Ich  bin leider nicht die Schlaueste in diesem Bereich 
Meinst Du das System bei der Fritzbox?


----------



## TurricanVeteran (11. März 2012)

*AW: Homebox 7360 SL Störungen*

Genau das.
Es sollte sich im webinterface der box unter "system" befinden.


----------



## Äitschi (11. März 2012)

*AW: Homebox 7360 SL Störungen*

Heute Mittag war ein Firmwareupdate, jetzt werden zB. die Telefoniedaten nicht mehr angezeigt
Unter DSL gibt es unten einen Abschnitt mit behebbaren Fehlern (Fritzbox letzte 15 Minuten: 2) und nicht behebbare Fehler (0).

Es gibt ja auch noch den Expertenmodus, und dann erscheint der Tab "Störsicherheit", wäre das mal ein Versuch wert?


----------



## TurricanVeteran (12. März 2012)

*AW: Homebox 7360 SL Störungen*



Äitschi schrieb:


> Heute Mittag war ein Firmwareupdate, jetzt werden zB. die Telefoniedaten nicht mehr angezeigt
> Unter DSL gibt es unten einen Abschnitt mit behebbaren Fehlern (Fritzbox letzte 15 Minuten: 2) und nicht behebbare Fehler (0).
> 
> Es gibt ja auch noch den Expertenmodus, und dann erscheint der Tab "Störsicherheit", wäre das mal ein Versuch wert?


 Wenn deine fehlerrate wirklich so niedrig ist,dann bringt das nix. Für vdsl ist das ja schon fast zu wenig.
Mit dem router-log meinte ich übrigens das hier



			Dieser Inhalt steht nur eingeloggten Mitgliedern zur Verfügung.
        


(nicht wundern,die resync`s bei mir habe ich manuell gemacht)


----------



## Äitschi (18. März 2012)

*AW: Homebox 7360 SL Störungen*

Sorry für die späte Antwort, war etwas krank!
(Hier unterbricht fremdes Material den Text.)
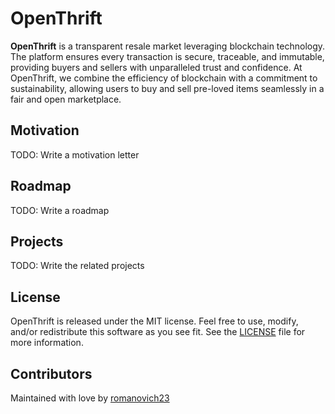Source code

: # OpenThrift

**OpenThrift** is a transparent resale market leveraging blockchain technology. The platform ensures every transaction is secure, traceable, and immutable, providing buyers and sellers with unparalleled trust and confidence. At OpenThrift, we combine the efficiency of blockchain with a commitment to sustainability, allowing users to buy and sell pre-loved items seamlessly in a fair and open marketplace.

## Motivation

TODO: Write a motivation letter

## Roadmap

TODO: Write a roadmap

## Projects

TODO: Write the related projects

## License

OpenThrift is released under the MIT license. Feel free to use, modify, and/or redistribute this software as you see fit. See the [LICENSE](./LICENSE) file for more information.

## Contributors

Maintained with love by [romanovich23](https://github.com/romanovich23)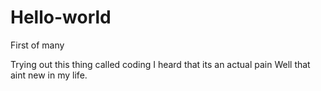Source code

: # Hello-world
First of many

Trying out this thing called coding
I heard that its an actual pain
Well that aint new in my life.
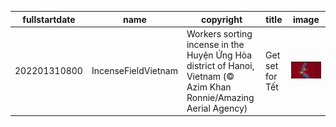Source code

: |fullstartdate|name|copyright|title|image|
|--|--|--|--|--|
202201310800|IncenseFieldVietnam|Workers sorting incense in the Huyện Ứng Hòa district of Hanoi, Vietnam (© Azim Khan Ronnie/Amazing Aerial Agency)|Get set for Tết|![](/en-US/2022/02/202201310800IncenseFieldVietnam.jpg)|
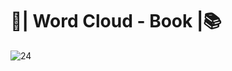 # 📘| Word Cloud - Book |📚
![24](https://user-images.githubusercontent.com/76967004/113323463-5b803c80-92ec-11eb-9dc5-9ce3650caaaa.jpg)
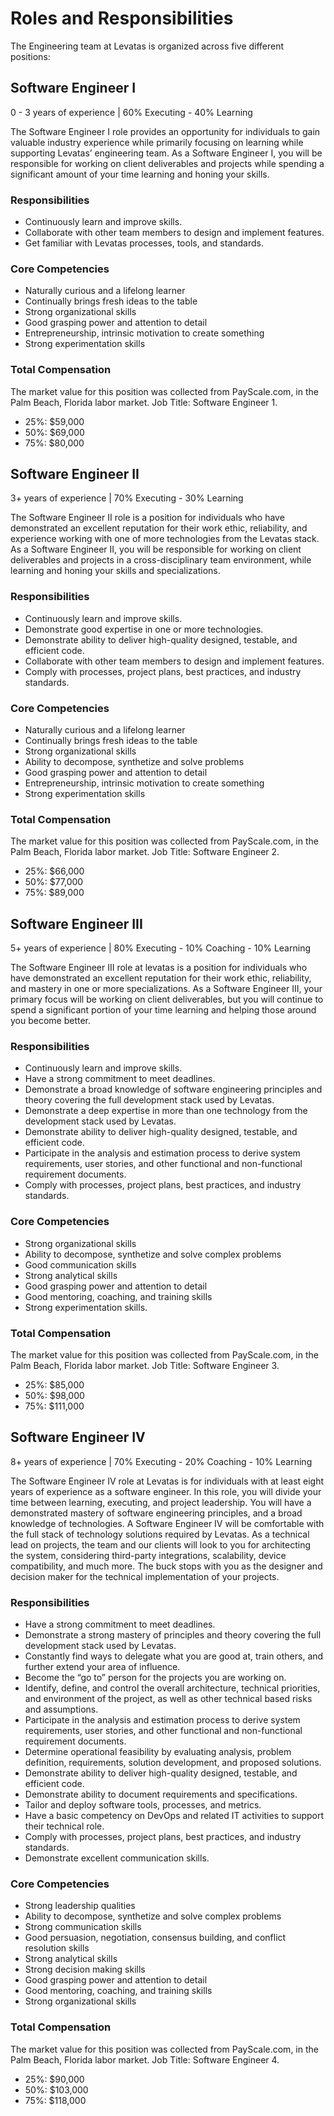 # Roles and Responsibilities

The Engineering team at Levatas is organized across five different positions:

## Software Engineer I
0 - 3 years of experience | 60% Executing - 40% Learning 

The Software Engineer I role provides an opportunity for individuals to gain valuable industry experience while primarily focusing on learning while supporting Levatas’ engineering team. As a Software Engineer I, you will be responsible for working on client deliverables and projects while spending a significant amount of your time learning and honing your skills.

### Responsibilities
* Continuously learn and improve skills.
* Collaborate with other team members to design and implement features.
* Get familiar with Levatas processes, tools, and standards.

### Core Competencies
* Naturally curious and a lifelong learner
* Continually brings fresh ideas to the table
* Strong organizational skills
* Good grasping power and attention to detail
* Entrepreneurship, intrinsic motivation to create something
* Strong experimentation skills

### Total Compensation
The market value for this position was collected from PayScale.com, in the Palm Beach, Florida labor market. Job Title: Software Engineer 1.

* 25%: $59,000
* 50%: $69,000	
* 75%: $80,000

## Software Engineer II
3+ years of experience | 70% Executing - 30% Learning 

The Software Engineer II role is a position for individuals who have demonstrated an excellent reputation for their work ethic, reliability, and experience working with one of more technologies from the Levatas stack. As a Software Engineer II, you will be responsible for working on client deliverables and projects in a cross-disciplinary team environment, while learning and honing your skills and specializations. 

### Responsibilities
* Continuously learn and improve skills.
* Demonstrate good expertise in one or more technologies.
* Demonstrate ability to deliver high-quality designed, testable, and efficient code.
* Collaborate with other team members to design and implement features.
* Comply with processes, project plans, best practices, and industry standards.

### Core Competencies
* Naturally curious and a lifelong learner
* Continually brings fresh ideas to the table
* Strong organizational skills
* Ability to decompose, synthetize and solve problems
* Good grasping power and attention to detail
* Entrepreneurship, intrinsic motivation to create something
* Strong experimentation skills

### Total Compensation
The market value for this position was collected from PayScale.com, in the Palm Beach, Florida labor market. Job Title: Software Engineer 2.

* 25%: $66,000	
* 50%: $77,000	
* 75%: $89,000

## Software Engineer III
5+ years of experience | 80% Executing - 10% Coaching - 10% Learning

The Software Engineer III role at levatas is a position for individuals who have demonstrated an excellent reputation for their work ethic, reliability, and mastery in one or more specializations. As a Software Engineer III, your primary focus will be working on client deliverables, but you will continue to spend a significant portion of your time learning and helping those around you become better.

### Responsibilities
* Continuously learn and improve skills.
* Have a strong commitment to meet deadlines.
* Demonstrate a broad knowledge of software engineering principles and theory covering the full development stack used by Levatas.
* Demonstrate a deep expertise in more than one technology from the development stack used by Levatas.
* Demonstrate ability to deliver high-quality designed, testable, and efficient code.
* Participate in the analysis and estimation process to derive system requirements, user stories, and other functional and non-functional requirement documents.
* Comply with processes, project plans, best practices, and industry standards.

### Core Competencies
* Strong organizational skills
* Ability to decompose, synthetize and solve complex problems
* Good communication skills
* Strong analytical skills
* Good grasping power and attention to detail
* Good mentoring, coaching, and training skills
* Strong experimentation skills.

### Total Compensation
The market value for this position was collected from PayScale.com, in the Palm Beach, Florida labor market. Job Title: Software Engineer 3.

* 25%: $85,000
* 50%: $98,000	
* 75%: $111,000

## Software Engineer IV
8+ years of experience | 70% Executing - 20% Coaching - 10% Learning

The Software Engineer IV role at Levatas is for individuals with at least eight years of experience as a software engineer. In this role, you will divide your time between learning, executing, and project leadership. You will have a demonstrated mastery of software engineering principles, and a broad knowledge of technologies. A Software Engineer IV will be comfortable with the full stack of technology solutions required by Levatas. As a technical lead on projects, the team and our clients will look to you for architecting the system, considering third-party integrations, scalability, device compatibility, and much more. The buck stops with you as the designer and decision maker for the technical implementation of your projects.

### Responsibilities
* Have a strong commitment to meet deadlines.
* Demonstrate a strong mastery of principles and theory covering the full development stack used by Levatas.
* Constantly find ways to delegate what you are good at, train others, and further extend your area of influence.
* Become the “go to” person for the projects you are working on.
* Identify, define, and control the overall architecture, technical priorities, and environment of the project, as well as other technical based risks and assumptions.
* Participate in the analysis and estimation process to derive system requirements, user stories, and other functional and non-functional requirement documents.
* Determine operational feasibility by evaluating analysis, problem definition, requirements, solution development, and proposed solutions.
* Demonstrate ability to deliver high-quality designed, testable, and efficient code.
* Demonstrate ability to document requirements and specifications.
* Tailor and deploy software tools, processes, and metrics.
* Have a basic competency on DevOps and related IT activities to support their technical role.
* Comply with processes, project plans, best practices, and industry standards.
* Demonstrate excellent communication skills.

### Core Competencies
* Strong leadership qualities
* Ability to decompose, synthetize and solve complex problems
* Strong communication skills
* Good persuasion, negotiation, consensus building, and conflict resolution skills
* Strong analytical skills
* Strong decision making skills
* Good grasping power and attention to detail
* Good mentoring, coaching, and training skills
* Strong organizational skills

### Total Compensation
The market value for this position was collected from PayScale.com, in the Palm Beach, Florida labor market. Job Title: Software Engineer 4.

* 25%: $90,000
* 50%: $103,000	
* 75%: $118,000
Hier hab ich dann mal ein Screenshot von gestern Abend, als plötzlich die Lan-Verbindung weg war:




			Dieser Inhalt steht nur eingeloggten Mitgliedern zur Verfügung.


----------



## TurricanVeteran (18. März 2012)

*AW: Homebox 7360 SL Störungen*



Äitschi schrieb:


> Sorry für die späte Antwort, war etwas krank!
> 
> Hier hab ich dann mal ein Screenshot von gestern Abend, als plötzlich die Lan-Verbindung weg war:


Ich zweifele gerade an dem hier...


Äitschi schrieb:


> Unter DSL gibt es unten einen Abschnitt mit behebbaren Fehlern (Fritzbox letzte 15 Minuten: 2) und nicht behebbare Fehler (0).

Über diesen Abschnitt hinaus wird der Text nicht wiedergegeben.